- **WHAT YOU ARE ASKED TO DO**
Both the line below containing "## *********** Teil-Fliegend (Wildgans)" and the line containing "## *********** Farbwechsler", along with every line between them, should be repeated exactly; no other line belongs in the answer.

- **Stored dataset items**
• • •

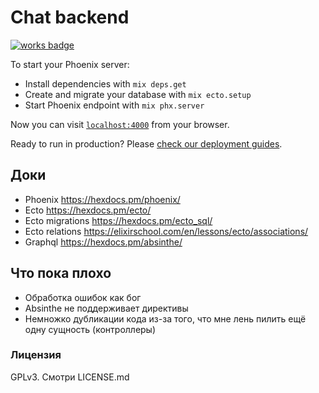 # Chat backend
[![works badge](https://cdn.jsdelivr.net/gh/nikku/works-on-my-machine@v0.2.0/badge.svg)](https://github.com/nikku/works-on-my-machine)

To start your Phoenix server:

  * Install dependencies with `mix deps.get`
  * Create and migrate your database with `mix ecto.setup`
  * Start Phoenix endpoint with `mix phx.server`

Now you can visit [`localhost:4000`](http://localhost:4000) from your browser.

Ready to run in production? Please [check our deployment guides](https://hexdocs.pm/phoenix/deployment.html).

## Доки
  * Phoenix https://hexdocs.pm/phoenix/
  * Ecto https://hexdocs.pm/ecto/
  * Ecto migrations https://hexdocs.pm/ecto_sql/
  * Ecto relations https://elixirschool.com/en/lessons/ecto/associations/
  * Graphql https://hexdocs.pm/absinthe/

## Что пока плохо
  * Обработка ошибок как бог
  * Absinthe не поддерживает директивы
  * Немножко дубликации кода из-за того, что мне лень пилить ещё одну сущность (контроллеры)

### Лицензия
GPLv3. Смотри LICENSE.md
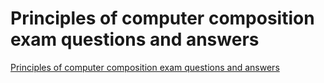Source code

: # Principles of computer composition exam questions and answers
[Principles of computer composition exam questions and answers](https://aiwithcloud.com/2022/09/19/principles_of_computer_composition_exam_questions_and_answers/)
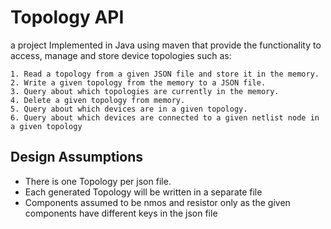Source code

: # Topology API

a project Implemented in Java using maven that provide the functionality to access, manage and store device topologies such as: 

    1. Read a topology from a given JSON file and store it in the memory.
    2. Write a given topology from the memory to a JSON file.
    3. Query about which topologies are currently in the memory.
    4. Delete a given topology from memory.
    5. Query about which devices are in a given topology.
    6. Query about which devices are connected to a given netlist node in a given topology

## Design Assumptions

*   There is one Topology per json file.
*   Each generated Topology will be written in a separate file
*   Components assumed to be nmos and resistor only as the given components have different keys in the json file

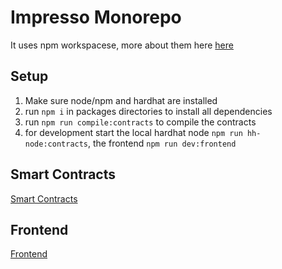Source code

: # Impresso Monorepo

It uses npm workspacese, more about them here 
[here](https://docs.npmjs.com/cli/v8/using-npm/workspaces)

## Setup

1. Make sure node/npm and hardhat are installed
2. run `npm i` in packages directories to install all dependencies
3. run `npm run compile:contracts` to compile the contracts
4. for development start the local hardhat node `npm run hh-node:contracts`, the frontend `npm run dev:frontend`

## Smart Contracts

[Smart Contracts](https://github.com/Anola-Software/impress-erc20-votable/tree/main/packages/contracts)

## Frontend

[Frontend](https://github.com/Anola-Software/impress-erc20-votable/blob/main/packages/frontend)
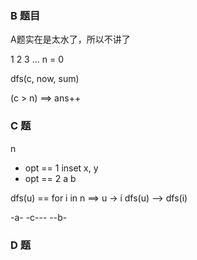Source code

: ### B 题目

A题实在是太水了，所以不讲了

1 2 3 ... n = 0

dfs(c, now, sum)

(c > n) ==> ans++

### C 题

n
+ opt == 1
  inset x, y
+ opt == 2
  a b

dfs(u) == for i in n ==> u -> i dfs(u) --> dfs(i)

-a-
  -c---
     --b-

### D 题
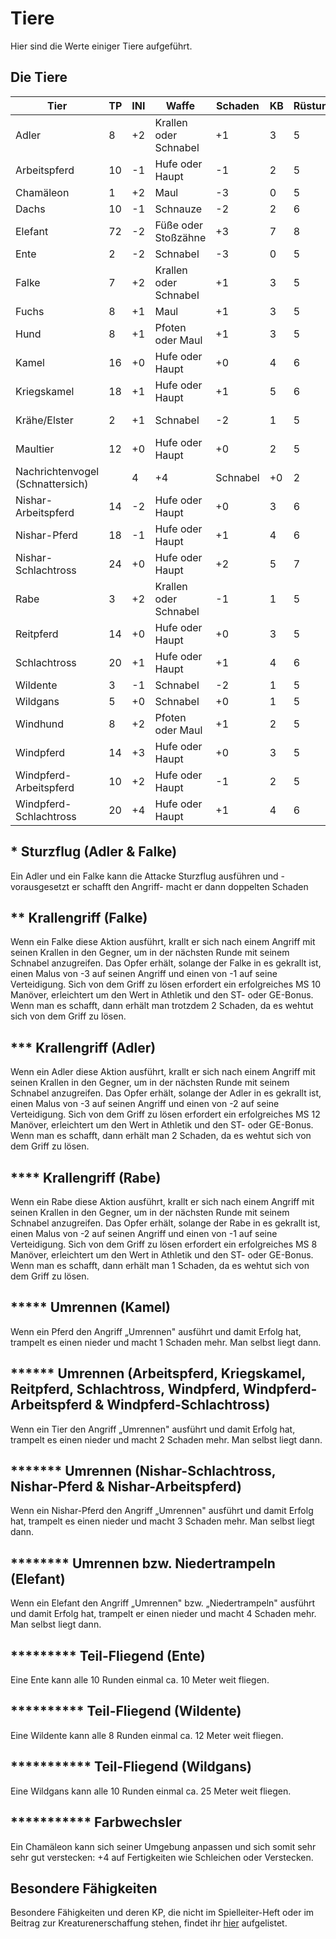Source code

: # Tiere

Hier sind die Werte einiger Tiere aufgeführt.

## Die Tiere

| Tier | TP | INI | Waffe | Schaden | KB | Rüstung | Besondere Fähigkeiten | Schatz | SG |
| - | - | - | - | - | - | - | - | - | - |
| Adler | 8 | +2 | Krallen oder Schnabel | +1 | 3 | 5 | Fliegend, Sturzflug*, Krallengriff*** | | 8 |
| Arbeitspferd | 10 | -1 | Hufe oder Haupt | -1 | 2 | 5 | Huftritt, Umrennen****** | | 2 |
| Chamäleon | 1 | +2 | Maul | -3 | 0 | 5 | Farbwechsler************ | | 2 |
| Dachs | 10 | -1 | Schnauze | -2 | 2 | 6 | | | 1 |
| Elefant | 72 | -2 | Füße oder Stoßzähne | +3 | 7 | 8 | Umrennen/Niedertrampeln******** | | 6 |
| Ente | 2 | -2 | Schnabel | -3 | 0 | 5 | Teil-Fliegend********* | | 1 |
| Falke | 7 | +2 | Krallen oder Schnabel | +1 | 3 | 5 | Fliegend, Sturzflug*, Krallengriff** | | 6 |
| Fuchs | 8 | +1 | Maul | +1 | 3 | 5 | | | 1 |
| Hund | 8 | +1 | Pfoten oder Maul | +1 | 3 | 5 | | | 1 |
| Kamel | 16 | +0 | Hufe oder Haupt | +0 | 4 | 6 | Umrennen***** | | 3 |
| Kriegskamel | 18 | +1 | Hufe oder Haupt | +1 | 5 | 6 | Umrennen****** | | 3 |
| Krähe/Elster | 2 | +1 | Schnabel | -2 | 1 | 5 | Fliegend | 3x A (im Nest) | 1 |
| Maultier | 12 | +0 | Hufe oder Haupt | +0 | 2 | 5 | Huftritt | | 1 |
| Nachrichtenvogel (Schnattersich) | | 4 | +4 | Schnabel | +0 | 2 | 5 | Fliegend | 1 |
| Nishar-Arbeitspferd | 14 | -2 | Hufe oder Haupt | +0 | 3 | 6 | Huftritt, Umrennen******* | | 3 |
| Nishar-Pferd | 18 | -1 | Hufe oder Haupt | +1 | 4 | 6 | Huftritt, Umrennen******* | | 4 |
| Nishar-Schlachtross | 24 | +0 | Hufe oder Haupt | +2 | 5 | 7 | Huftritt, Umrennen******* | | 5 |
| Rabe | 3 | +2 | Krallen oder Schnabel | -1 | 1 | 5 | Fliegend, Krallengriff**** | A (im Nest) | 3 |
| Reitpferd | 14 | +0 | Hufe oder Haupt | +0 | 3 | 5 | Huftritt, Umrennen****** | | 3 |
| Schlachtross | 20 | +1 | Hufe oder Haupt | +1 | 4 | 6 | Huftritt, Umrennen****** | | 4 |
| Wildente | 3 | -1 | Schnabel | -2 | 1 | 5 | Teil Fliegend********** | | 1 |
| Wildgans | 5 | +0 | Schnabel | +0 | 1 | 5 | Teil-Fliegend*********** | | 1 |
| Windhund | 8 | +2 | Pfoten oder Maul | +1 | 2 | 5 | | | 1 |
| Windpferd | 14 | +3 | Hufe oder Haupt | +0 | 3 | 5 | Huftritt, Umrennen****** | | 3 |
| Windpferd-Arbeitspferd | 10 | +2 | Hufe oder Haupt | -1 | 2 | 5 | Huftritt, Umrennen****** | | 2 |
| Windpferd-Schlachtross | 20 | +4 | Hufe oder Haupt | +1 | 4 | 6 | Huftritt, Umrennen****** | | 4 |

## * Sturzflug (Adler & Falke)

Ein Adler und ein Falke kann die Attacke Sturzflug ausführen und -vorausgesetzt er schafft den Angriff- macht er dann doppelten Schaden

## ** Krallengriff (Falke)

Wenn ein Falke diese Aktion ausführt, krallt er sich nach einem Angriff mit seinen Krallen in den Gegner, um in der nächsten Runde mit seinem Schnabel anzugreifen. Das Opfer erhält, solange der Falke in es gekrallt ist, einen Malus von -3 auf seinen Angriff und einen von -1 auf seine Verteidigung. Sich von dem Griff zu lösen erfordert ein erfolgreiches MS 10 Manöver, erleichtert um den Wert in Athletik und den ST- oder GE-Bonus. Wenn man es schafft, dann erhält man trotzdem 2 Schaden, da es wehtut sich von dem Griff zu lösen.

## *** Krallengriff (Adler)

Wenn ein Adler diese Aktion ausführt, krallt er sich nach einem Angriff mit seinen Krallen in den Gegner, um in der nächsten Runde mit seinem Schnabel anzugreifen. Das Opfer erhält, solange der Adler in es gekrallt ist, einen Malus von -3 auf seinen Angriff und einen von -2 auf seine Verteidigung. Sich von dem Griff zu lösen erfordert ein erfolgreiches MS 12 Manöver, erleichtert um den Wert in Athletik und den ST- oder GE-Bonus. Wenn man es schafft, dann erhält man 2 Schaden, da es wehtut sich von dem Griff zu lösen.

## **** Krallengriff (Rabe)

Wenn ein Rabe diese Aktion ausführt, krallt er sich nach einem Angriff mit seinen Krallen in den Gegner, um in der nächsten Runde mit seinem Schnabel anzugreifen. Das Opfer erhält, solange der Rabe in es gekrallt ist, einen Malus von -2 auf seinen Angriff und einen von -1 auf seine Verteidigung. Sich von dem Griff zu lösen erfordert ein erfolgreiches MS 8 Manöver, erleichtert um den Wert in Athletik und den ST- oder GE-Bonus. Wenn man es schafft, dann erhält man 1 Schaden, da es wehtut sich von dem Griff zu lösen.

## ***** Umrennen (Kamel)

Wenn ein Pferd den Angriff „Umrennen" ausführt und damit Erfolg hat, trampelt es einen nieder und macht 1 Schaden mehr. Man selbst liegt dann.

## ****** Umrennen (Arbeitspferd, Kriegskamel, Reitpferd, Schlachtross, Windpferd, Windpferd-Arbeitspferd & Windpferd-Schlachtross)

Wenn ein Tier den Angriff „Umrennen" ausführt und damit Erfolg hat, trampelt es einen nieder und macht 2 Schaden mehr. Man selbst liegt dann.

## ******* Umrennen (Nishar-Schlachtross, Nishar-Pferd & Nishar-Arbeitspferd)

Wenn ein Nishar-Pferd den Angriff „Umrennen" ausführt und damit Erfolg hat, trampelt es einen nieder und macht 3 Schaden mehr. Man selbst liegt dann.

## ******** Umrennen bzw. Niedertrampeln (Elefant)

Wenn ein Elefant den Angriff „Umrennen" bzw. „Niedertrampeln" ausführt und damit Erfolg hat, trampelt er einen nieder und macht 4 Schaden mehr. Man selbst liegt dann.

## ********* Teil-Fliegend (Ente)

Eine Ente kann alle 10 Runden einmal ca. 10 Meter weit fliegen.

## ********** Teil-Fliegend (Wildente)

Eine Wildente kann alle 8 Runden einmal ca. 12 Meter weit fliegen.

## *********** Teil-Fliegend (Wildgans)

Eine Wildgans kann alle 10 Runden einmal ca. 25 Meter weit fliegen.

## *********** Farbwechsler

Ein Chamäleon kann sich seiner Umgebung anpassen und sich somit sehr sehr gut verstecken: +4 auf Fertigkeiten wie Schleichen oder Verstecken.

## Besondere Fähigkeiten 

Besondere Fähigkeiten und deren KP, die nicht im Spielleiter-Heft oder im Beitrag zur Kreaturenerschaffung stehen, findet ihr [hier](../anderes/kreaturenerschaffung.md) aufgelistet.

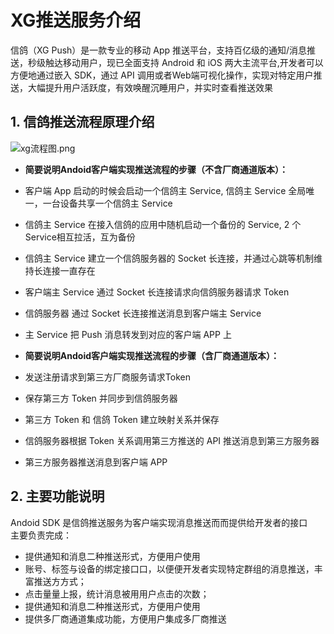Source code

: 

# XG推送服务介绍

信鸽（XG Push）是一款专业的移动 App 推送平台，支持百亿级的通知/消息推送，秒级触达移动用户，现已全面支持 Android 和 iOS 两大主流平台,开发者可以方便地通过嵌入 SDK，通过 API 调用或者Web端可视化操作，实现对特定用户推送，大幅提升用户活跃度，有效唤醒沉睡用户，并实时查看推送效果

## 1. 信鸽推送流程原理介绍

![](http://git.code.oa.com/data-pc-md/data-pc-md//uploads/A0745929D1E0450DBFB81650616D64EC/xg流程图.png "xg流程图.png")

* **简要说明Andoid客户端实现推送流程的步骤（不含厂商通道版本）：**

* 客户端 App 启动的时候会启动一个信鸽主 Service, 信鸽主 Service 全局唯一，一台设备共享一个信鸽主 Service

* 信鸽主 Service 在接入信鸽的应用中随机启动一个备份的 Service, 2 个Service相互拉活，互为备份
* 信鸽主 Service 建立一个信鸽服务器的 Socket 长连接，并通过心跳等机制维持长连接一直存在
* 客户端主 Service 通过 Socket 长连接请求向信鸽服务器请求 Token
* 信鸽服务器 通过 Socket 长连接推送消息到客户端主 Service
* 主 Service 把 Push 消息转发到对应的客户端 APP 上

* **简要说明Andoid客户端实现推送流程的步骤（含厂商通道版本）：**

* 发送注册请求到第三方厂商服务请求Token

* 保存第三方 Token 并同步到信鸽服务器
* 第三方 Token 和 信鸽 Token 建立映射关系并保存
* 信鸽服务器根据 Token 关系调用第三方推送的 API 推送消息到第三方服务器
* 第三方服务器推送消息到客户端 APP

## 2. 主要功能说明

Andoid SDK 是信鸽推送服务为客户端实现消息推送⽽而提供给开发者的接⼝  
主要负责完成：

* 提供通知和消息二种推送形式，方便用户使用
* 账号、标签与设备的绑定接⼝口，以便便开发者实现特定群组的消息推送，丰富推送⽅方式；
* 点击量量上报，统计消息被⽤用户点击的次数；
* 提供通知和消息二种推送形式，方便用户使用
* 提供多厂商通道集成功能，方便用户集成多厂商推送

• • •

- **WRITTEN RESPONSE**
## *********** Teil-Fliegend (Wildgans)

Eine Wildgans kann alle 10 Runden einmal ca. 25 Meter weit fliegen.

## *********** Farbwechsler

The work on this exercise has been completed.